Possible FS race condition between vfs_rename and do_linkat (fs/namei.c)

Xavier Roche <xavier.roche@xxxxxxxxxxx> · Sat, 24 Aug 2019 09:24:40 +0200

Dear distinguished filesystem contributors,

There seem to be a race condition between vfs_rename and do_linkat,
when those operations are done in parallel:

1. Moving a file to a target file (eg. mv file target)
2. Creating a link from the target file (eg. ln target link)

My understanding is that as the target file is never erased on client
side, but just replaced, the link should never fail.

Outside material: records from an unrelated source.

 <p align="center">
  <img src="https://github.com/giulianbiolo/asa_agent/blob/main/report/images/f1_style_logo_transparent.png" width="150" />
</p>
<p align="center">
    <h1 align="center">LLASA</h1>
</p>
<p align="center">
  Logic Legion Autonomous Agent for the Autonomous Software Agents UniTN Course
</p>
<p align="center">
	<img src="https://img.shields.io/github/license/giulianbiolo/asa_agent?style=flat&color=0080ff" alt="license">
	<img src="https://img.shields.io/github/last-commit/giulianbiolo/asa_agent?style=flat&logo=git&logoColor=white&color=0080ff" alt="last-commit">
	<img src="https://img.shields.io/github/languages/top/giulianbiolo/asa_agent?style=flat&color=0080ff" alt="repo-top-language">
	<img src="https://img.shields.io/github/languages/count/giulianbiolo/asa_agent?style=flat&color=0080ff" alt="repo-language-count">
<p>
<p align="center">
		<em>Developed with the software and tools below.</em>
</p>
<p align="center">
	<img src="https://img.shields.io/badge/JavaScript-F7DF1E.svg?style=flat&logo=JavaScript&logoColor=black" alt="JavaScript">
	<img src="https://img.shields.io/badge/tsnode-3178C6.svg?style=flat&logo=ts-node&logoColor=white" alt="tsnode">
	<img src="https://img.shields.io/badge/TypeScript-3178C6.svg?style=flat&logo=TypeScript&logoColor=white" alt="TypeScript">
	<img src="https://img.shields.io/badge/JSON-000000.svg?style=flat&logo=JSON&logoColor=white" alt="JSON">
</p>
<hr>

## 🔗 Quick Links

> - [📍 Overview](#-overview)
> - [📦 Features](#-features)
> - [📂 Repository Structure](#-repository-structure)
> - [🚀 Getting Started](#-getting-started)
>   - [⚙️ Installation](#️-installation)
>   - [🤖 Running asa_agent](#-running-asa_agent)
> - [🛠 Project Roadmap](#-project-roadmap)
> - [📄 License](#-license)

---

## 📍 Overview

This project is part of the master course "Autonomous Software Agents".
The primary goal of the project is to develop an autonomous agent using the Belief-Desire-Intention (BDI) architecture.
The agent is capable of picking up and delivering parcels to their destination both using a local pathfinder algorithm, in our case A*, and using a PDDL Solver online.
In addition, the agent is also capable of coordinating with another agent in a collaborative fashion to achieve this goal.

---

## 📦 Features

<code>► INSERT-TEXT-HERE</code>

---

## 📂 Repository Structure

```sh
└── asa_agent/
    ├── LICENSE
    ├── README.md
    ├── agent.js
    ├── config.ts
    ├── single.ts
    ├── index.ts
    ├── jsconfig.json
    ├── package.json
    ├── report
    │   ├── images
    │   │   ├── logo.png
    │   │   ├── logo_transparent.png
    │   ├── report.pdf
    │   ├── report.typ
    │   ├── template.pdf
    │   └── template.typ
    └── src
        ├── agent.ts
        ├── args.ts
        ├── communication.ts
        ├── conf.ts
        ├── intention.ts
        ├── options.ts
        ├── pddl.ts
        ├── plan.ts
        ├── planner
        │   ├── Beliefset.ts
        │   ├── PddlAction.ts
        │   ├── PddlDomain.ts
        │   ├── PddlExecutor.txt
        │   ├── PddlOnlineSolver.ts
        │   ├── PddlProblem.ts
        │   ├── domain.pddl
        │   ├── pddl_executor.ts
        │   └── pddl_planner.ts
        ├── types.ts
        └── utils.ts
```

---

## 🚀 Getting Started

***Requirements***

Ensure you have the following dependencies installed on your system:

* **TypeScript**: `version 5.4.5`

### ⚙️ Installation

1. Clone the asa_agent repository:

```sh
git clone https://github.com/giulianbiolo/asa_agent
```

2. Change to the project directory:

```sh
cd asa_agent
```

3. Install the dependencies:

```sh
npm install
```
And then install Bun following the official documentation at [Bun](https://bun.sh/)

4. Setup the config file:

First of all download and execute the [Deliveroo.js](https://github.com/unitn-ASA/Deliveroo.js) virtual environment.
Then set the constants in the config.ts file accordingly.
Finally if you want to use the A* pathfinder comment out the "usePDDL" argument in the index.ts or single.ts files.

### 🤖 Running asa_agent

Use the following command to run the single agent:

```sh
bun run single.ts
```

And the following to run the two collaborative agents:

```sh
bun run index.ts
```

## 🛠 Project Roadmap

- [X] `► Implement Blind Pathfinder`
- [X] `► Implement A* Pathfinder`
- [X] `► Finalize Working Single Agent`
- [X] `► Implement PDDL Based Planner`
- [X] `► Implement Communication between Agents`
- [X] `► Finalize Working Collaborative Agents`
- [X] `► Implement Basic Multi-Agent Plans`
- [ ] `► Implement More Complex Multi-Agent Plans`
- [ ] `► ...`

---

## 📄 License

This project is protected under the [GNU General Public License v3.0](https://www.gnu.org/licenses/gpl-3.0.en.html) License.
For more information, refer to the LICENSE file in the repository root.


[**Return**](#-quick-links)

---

But maybe this is something the filesystem can not guarantee at all
(w.r.t POSIX typically) ?

To demonstrate this issue, just run the following script (it will in
loop move "file" to "target", and in parallel link "target" to "link")
:

========== Cut here ==========
#!/bin/bash
#

rm -f link file target
touch target

# Link target -> link in loop
while ln target link && rm link; do :; done &

# Overwrite file -> target in loop
while touch file && mv file target; do :; done &

wait
========== Cut here ==========

Running the script will yield:
./bug.sh
ln: failed to create hard link 'link' => 'target': No such file or directory

The issue seem to lie inside vfs_link (fs/namei.c):
       inode_lock(inode);
       /* Make sure we don't allow creating hardlink to an unlinked file */
       if (inode->i_nlink == 0 && !(inode->i_state & I_LINKABLE))
               error =  -ENOENT;

The possible answer is that the inode refcount is zero because the
file has just been replaced concurrently, old file being erased, and
as such, the link operation is failing.

Patching with this very naive fix "solves" the issue (but this is
probably not something we want):

diff --git a/fs/namei.c b/fs/namei.c
index 209c51a5226c..befb15f4b865 100644
--- a/fs/namei.c
+++ b/fs/namei.c
@@ -4231,9 +4231,10 @@ int vfs_link(struct dentry *old_dentry, struct
inode *dir, struct dentry *new_de

        inode_lock(inode);
        /* Make sure we don't allow creating hardlink to an unlinked file */
-       if (inode->i_nlink == 0 && !(inode->i_state & I_LINKABLE))
-               error =  -ENOENT;
-       else if (max_links && inode->i_nlink >= max_links)
+       //if (inode->i_nlink == 0 && !(inode->i_state & I_LINKABLE))
+       //      error =  -ENOENT;
+       // else
+       if (max_links && inode->i_nlink >= max_links)
                error = -EMLINK;
        else {
                error = try_break_deleg(inode, delegated_inode);

Kudos to Xavier Grand from Algolia for spotting the issue with a
reproducible case.

-- 
Xavier Roche -
xavier.roche at algolia.com